(Rendered images with source text)
------------------------------
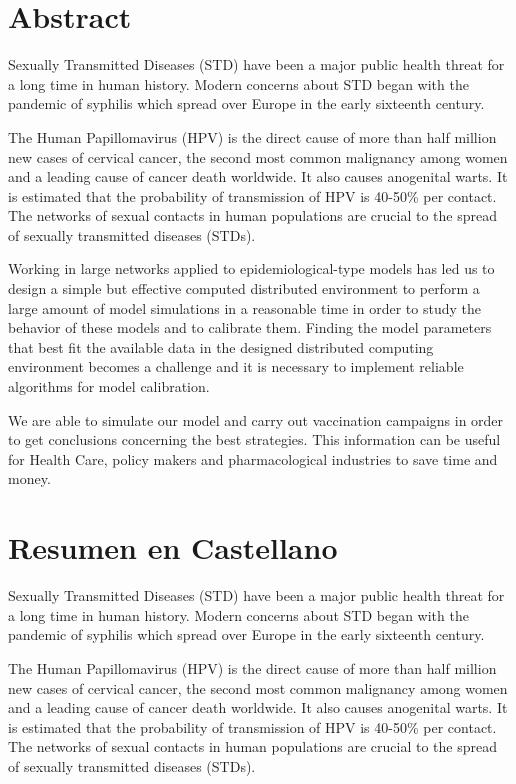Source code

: 
\chapter*{Abstract}
Sexually Transmitted Diseases (STD) have been a major public health threat for a long time in human history. Modern concerns about STD began with the pandemic of syphilis which spread over Europe in the early sixteenth century. 

The Human Papillomavirus (HPV) is the direct cause of more than half million new cases of cervical cancer, the second most common malignancy among women and a leading cause of cancer death worldwide. It also causes anogenital warts. It is estimated that the probability of transmission of HPV is 40-50\% per contact. The networks of sexual contacts in human populations are crucial to the spread of sexually transmitted diseases (STDs).

Working in large networks applied to epidemiological-type models has led us to design a simple but effective computed distributed environment to perform a large amount of model simulations in a reasonable time in order to study the behavior of these models and to calibrate them. Finding the model parameters that best fit the available data in the designed distributed computing environment becomes a challenge and it is necessary to implement reliable algorithms for model calibration.

We are able to simulate our model and carry out vaccination campaigns in order to get conclusions concerning the best strategies. This information can be useful for Health Care, policy makers and pharmacological industries to save time and money.

\chapter*{Resumen en Castellano}
Sexually Transmitted Diseases (STD) have been a major public health threat for a long time in human history. Modern concerns about STD began with the pandemic of syphilis which spread over Europe in the early sixteenth century. 

The Human Papillomavirus (HPV) is the direct cause of more than half million new cases of cervical cancer, the second most common malignancy among women and a leading cause of cancer death worldwide. It also causes anogenital warts. It is estimated that the probability of transmission of HPV is 40-50\% per contact. The networks of sexual contacts in human populations are crucial to the spread of sexually transmitted diseases (STDs).

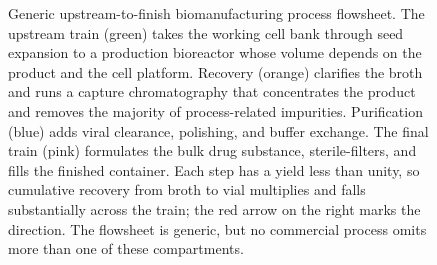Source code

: \begin{figure}[htbp]
\caption{Generic upstream-to-finish biomanufacturing process flowsheet.
The upstream train (green) takes the working cell bank through seed
expansion to a production bioreactor whose volume depends on the
product and the cell platform. Recovery (orange) clarifies the broth
and runs a capture chromatography that concentrates the product and
removes the majority of process-related impurities. Purification
(blue) adds viral clearance, polishing, and buffer exchange. The final
train (pink) formulates the bulk drug substance, sterile-filters, and
fills the finished container. Each step has a yield less than unity,
so cumulative recovery from broth to vial multiplies and falls
substantially across the train; the red arrow on the right marks the
direction. The flowsheet is generic, but no commercial process omits
more than one of these compartments.}
\label{fig:vol06ch10:flowsheet}
\end{figure}
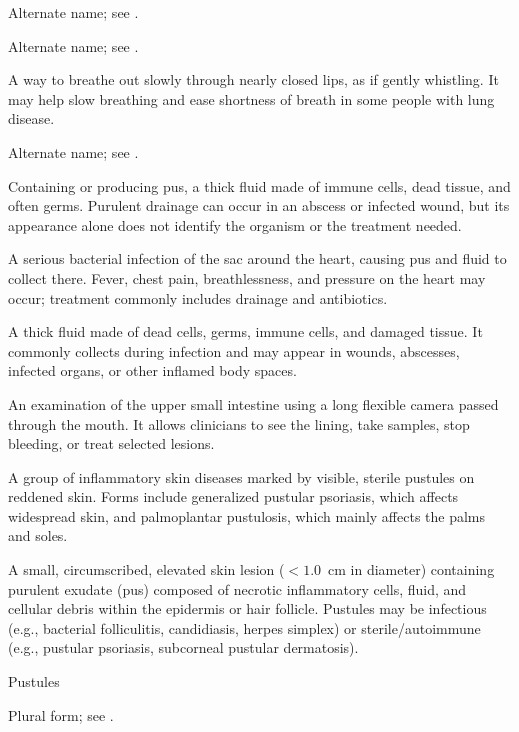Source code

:  Alternate name; see .

 Alternate name; see .

 A way to breathe out slowly through nearly closed lips, as if gently whistling. It may help slow breathing and ease shortness of breath in some people with lung disease.

 Alternate name; see .

 Containing or producing pus, a thick fluid made of immune cells, dead tissue, and often germs. Purulent drainage can occur in an abscess or infected wound, but its appearance alone does not identify the organism or the treatment needed.

 A serious bacterial infection of the sac around the heart, causing pus and fluid to collect there. Fever, chest pain, breathlessness, and pressure on the heart may occur; treatment commonly includes drainage and antibiotics.

 A thick fluid made of dead cells, germs, immune cells, and damaged tissue. It commonly collects during infection and may appear in wounds, abscesses, infected organs, or other inflamed body spaces.

 An examination of the upper small intestine using a long flexible camera passed through the mouth. It allows clinicians to see the lining, take samples, stop bleeding, or treat selected lesions.

 A group of inflammatory skin diseases marked by visible, sterile pustules on reddened skin. Forms include generalized pustular psoriasis, which affects widespread skin, and palmoplantar pustulosis, which mainly affects the palms and soles.

 A small, circumscribed, elevated skin lesion ($<1.0$~cm in diameter) containing purulent exudate (pus) composed of necrotic inflammatory cells, fluid, and cellular debris within the epidermis or hair follicle. Pustules may be infectious (e.g., bacterial folliculitis, candidiasis, herpes simplex) or sterile/autoimmune (e.g., pustular psoriasis, subcorneal pustular dermatosis).

\synonyms
Pustules

 Plural form; see .

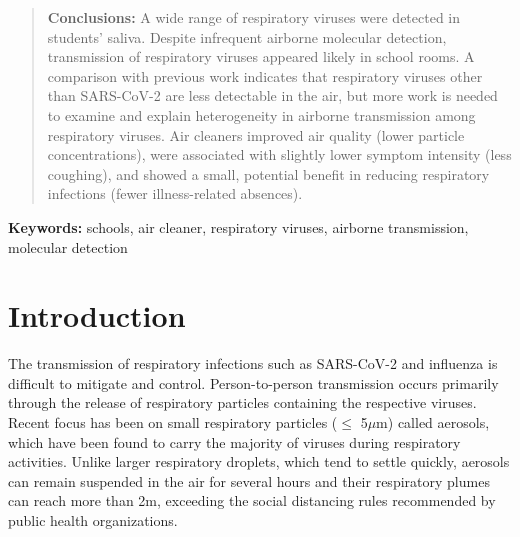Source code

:\documentclass[fleqn,11pt]{wlscirep}
\begin{document}
\begin{abstract}

\noindent\textbf{Conclusions:} A wide range of respiratory viruses were detected in students' saliva. Despite infrequent airborne molecular detection, transmission of respiratory viruses appeared likely in school rooms. A comparison with previous work indicates that respiratory viruses other than SARS-CoV-2 are less detectable in the air, but more work is needed to examine and explain heterogeneity in airborne transmission among respiratory viruses. Air cleaners improved air quality (lower particle concentrations), were associated with slightly lower symptom intensity (less coughing), and showed a small, potential benefit in reducing respiratory infections (fewer illness-related absences).

\par
\end{abstract}


\flushbottom
\maketitle
\setcounter{page}{1}
\thispagestyle{fancy}

\vspace{2em}


\vspace{0.5em}

\noindent\textbf{Keywords:} schools, air cleaner, respiratory viruses, airborne transmission, molecular detection
\newpage

\sloppy
\raggedbottom

\newpage

\section{Introduction} 

The transmission of respiratory infections such as SARS-CoV-2 and influenza is difficult to mitigate and control. Person-to-person transmission occurs primarily through the release of respiratory particles containing the respective viruses. Recent focus has been on small respiratory particles ($\leq$ 5$\mu$m) called aerosols, which have been found to carry the majority of viruses during respiratory activities\cite{Fennelly2020}. Unlike larger respiratory droplets, which tend to settle quickly, aerosols can remain suspended in the air for several hours and their respiratory plumes can reach more than 2m\cite{Coleman2022,Wang2020,Heneghan2021}, exceeding the social distancing rules recommended by public health organizations\cite{Bazant2021PNAS,Trivedi2021PhyFluids,Lindsley2010CID}. 
\end{document}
------------------------------
§ **WORK INSTRUCTION**: The required output is each record above, reproduced exactly, without its pictures.

§ **TASK OUTPUT**:
Source code

: 
\chapter*{Abstract}
Sexually Transmitted Diseases (STD) have been a major public health threat for a long time in human history. Modern concerns about STD began with the pandemic of syphilis which spread over Europe in the early sixteenth century. 

The Human Papillomavirus (HPV) is the direct cause of more than half million new cases of cervical cancer, the second most common malignancy among women and a leading cause of cancer death worldwide. It also causes anogenital warts. It is estimated that the probability of transmission of HPV is 40-50\% per contact. The networks of sexual contacts in human populations are crucial to the spread of sexually transmitted diseases (STDs).

Working in large networks applied to epidemiological-type models has led us to design a simple but effective computed distributed environment to perform a large amount of model simulations in a reasonable time in order to study the behavior of these models and to calibrate them. Finding the model parameters that best fit the available data in the designed distributed computing environment becomes a challenge and it is necessary to implement reliable algorithms for model calibration.

We are able to simulate our model and carry out vaccination campaigns in order to get conclusions concerning the best strategies. This information can be useful for Health Care, policy makers and pharmacological industries to save time and money.

\chapter*{Resumen en Castellano}
Sexually Transmitted Diseases (STD) have been a major public health threat for a long time in human history. Modern concerns about STD began with the pandemic of syphilis which spread over Europe in the early sixteenth century. 

The Human Papillomavirus (HPV) is the direct cause of more than half million new cases of cervical cancer, the second most common malignancy among women and a leading cause of cancer death worldwide. It also causes anogenital warts. It is estimated that the probability of transmission of HPV is 40-50\% per contact. The networks of sexual contacts in human populations are crucial to the spread of sexually transmitted diseases (STDs).

Source code

: \begin{figure}[htbp]
\caption{Generic upstream-to-finish biomanufacturing process flowsheet.
The upstream train (green) takes the working cell bank through seed
expansion to a production bioreactor whose volume depends on the
product and the cell platform. Recovery (orange) clarifies the broth
and runs a capture chromatography that concentrates the product and
removes the majority of process-related impurities. Purification
(blue) adds viral clearance, polishing, and buffer exchange. The final
train (pink) formulates the bulk drug substance, sterile-filters, and
fills the finished container. Each step has a yield less than unity,
so cumulative recovery from broth to vial multiplies and falls
substantially across the train; the red arrow on the right marks the
direction. The flowsheet is generic, but no commercial process omits
more than one of these compartments.}
\label{fig:vol06ch10:flowsheet}
\end{figure}
Source code

:  Alternate name; see .

 Alternate name; see .

 A way to breathe out slowly through nearly closed lips, as if gently whistling. It may help slow breathing and ease shortness of breath in some people with lung disease.

 Alternate name; see .

 Containing or producing pus, a thick fluid made of immune cells, dead tissue, and often germs. Purulent drainage can occur in an abscess or infected wound, but its appearance alone does not identify the organism or the treatment needed.

 A serious bacterial infection of the sac around the heart, causing pus and fluid to collect there. Fever, chest pain, breathlessness, and pressure on the heart may occur; treatment commonly includes drainage and antibiotics.

 A thick fluid made of dead cells, germs, immune cells, and damaged tissue. It commonly collects during infection and may appear in wounds, abscesses, infected organs, or other inflamed body spaces.

 An examination of the upper small intestine using a long flexible camera passed through the mouth. It allows clinicians to see the lining, take samples, stop bleeding, or treat selected lesions.

 A group of inflammatory skin diseases marked by visible, sterile pustules on reddened skin. Forms include generalized pustular psoriasis, which affects widespread skin, and palmoplantar pustulosis, which mainly affects the palms and soles.

 A small, circumscribed, elevated skin lesion ($<1.0$~cm in diameter) containing purulent exudate (pus) composed of necrotic inflammatory cells, fluid, and cellular debris within the epidermis or hair follicle. Pustules may be infectious (e.g., bacterial folliculitis, candidiasis, herpes simplex) or sterile/autoimmune (e.g., pustular psoriasis, subcorneal pustular dermatosis).

\synonyms
Pustules

 Plural form; see .

Source code

:\documentclass[fleqn,11pt]{wlscirep}
\begin{document}
\begin{abstract}

\noindent\textbf{Conclusions:} A wide range of respiratory viruses were detected in students' saliva. Despite infrequent airborne molecular detection, transmission of respiratory viruses appeared likely in school rooms. A comparison with previous work indicates that respiratory viruses other than SARS-CoV-2 are less detectable in the air, but more work is needed to examine and explain heterogeneity in airborne transmission among respiratory viruses. Air cleaners improved air quality (lower particle concentrations), were associated with slightly lower symptom intensity (less coughing), and showed a small, potential benefit in reducing respiratory infections (fewer illness-related absences).

\par
\end{abstract}


\flushbottom
\maketitle
\setcounter{page}{1}
\thispagestyle{fancy}

\vspace{2em}


\vspace{0.5em}

\noindent\textbf{Keywords:} schools, air cleaner, respiratory viruses, airborne transmission, molecular detection
\newpage

\sloppy
\raggedbottom

\newpage

\section{Introduction} 

The transmission of respiratory infections such as SARS-CoV-2 and influenza is difficult to mitigate and control. Person-to-person transmission occurs primarily through the release of respiratory particles containing the respective viruses. Recent focus has been on small respiratory particles ($\leq$ 5$\mu$m) called aerosols, which have been found to carry the majority of viruses during respiratory activities\cite{Fennelly2020}. Unlike larger respiratory droplets, which tend to settle quickly, aerosols can remain suspended in the air for several hours and their respiratory plumes can reach more than 2m\cite{Coleman2022,Wang2020,Heneghan2021}, exceeding the social distancing rules recommended by public health organizations\cite{Bazant2021PNAS,Trivedi2021PhyFluids,Lindsley2010CID}. 
\end{document}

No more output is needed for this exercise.